Trinity: About a week after we bought three chicks at the local feed store, a fresh delivery of Barred Rocks came in and my husband was smitten. Besides the fact that her tiny hawk-like face and screechy call reminded him of his beloved Chicago Blackhawks, he was most impressed with how fast she grew and of course her luxe silver feathers. I love her coop antics, and can watch her bob and weave through the backyard all day long. Someday she'll slow down enough for me to catch her for a quick pet, but for now I'll just have to be a spectator.
Princess: As a chick she was a robust golden yellow. She soon grew cinnamon feathers and a bright red comb -- and a set of lungs to wake the neighbors! Our hybrid Cinnamon Queen can be a royal pain on early Saturday mornings when she proclaims her egg glory. But I find it charming whenever she responds to our chatter with her. She's in constant competition for 2nd place with her Barred Rock sister, and I think she edges her out only because she's one week older, which I'm sure she doesn't let Trinity forget.
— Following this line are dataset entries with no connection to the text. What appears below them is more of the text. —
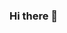 ### Hi there 👋

<!--
**sejun0510/sejun0510** is a ✨ _special_ ✨ repository because its `README.md` (this file) appears on your GitHub profile.

Here are some ideas to get you started:

- 🔭 I’m currently working on ... semyung high school
- 🌱 I’m currently learning ... dart and git
- 👯 I’m looking to collaborate on ... ?
- 🤔 I’m looking for help with ... ?
- 💬 Ask me about ... ?
- 📫 How to reach me: ... ?
- 😄 Pronouns: ... ?
- ⚡ Fun fact: ... ?
-->
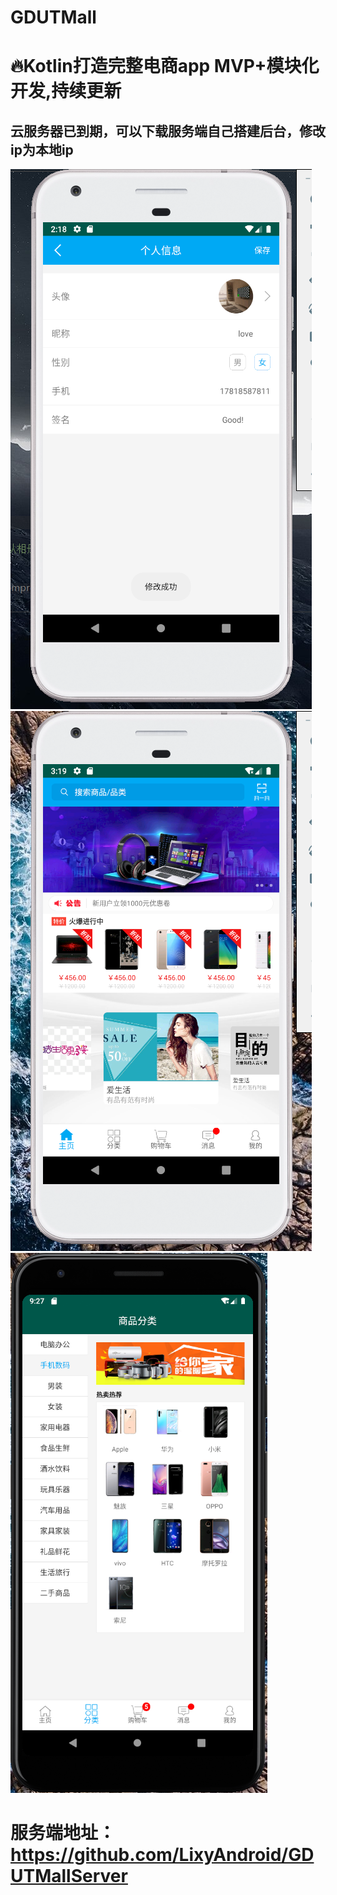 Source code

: # GDUTMall
# 🔥Kotlin打造完整电商app MVP+模块化开发,持续更新
## 云服务器已到期，可以下载服务端自己搭建后台，修改ip为本地ip

![user](https://github.com/LixyAndroid/GDUTMall/blob/master/Screenshot/user.png)
![home](https://github.com/LixyAndroid/GDUTMall/blob/master/Screenshot/home.png)
![goods](https://github.com/LixyAndroid/GDUTMall/blob/master/Screenshot/goods.jpg)
# 服务端地址：https://github.com/LixyAndroid/GDUTMallServer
Sundae: Oh, my bird with the bouffant! At one week old she had a top knot of yellow fuzz, and had a signature "pur-peep" sound. Now five months later she has a fabulously full white crest and a diva attitude to match! This Polish is lowest in the pecking order, but I don't know if she knows it. Instead she tends to stick close to the coop as the other larger gals push the boundaries of the garden and fencing. Her vision is limited because of her Ringo Starr feathers, as I like to call them, which make her a bit more testy than the others. Her first instinct is to strike out like a cobra before relenting to any petting or hand-fed treats. Not the sharpest knife in the drawer, but a fun one to watch. Especially when she chases my 85-pound dog from her scratching territory.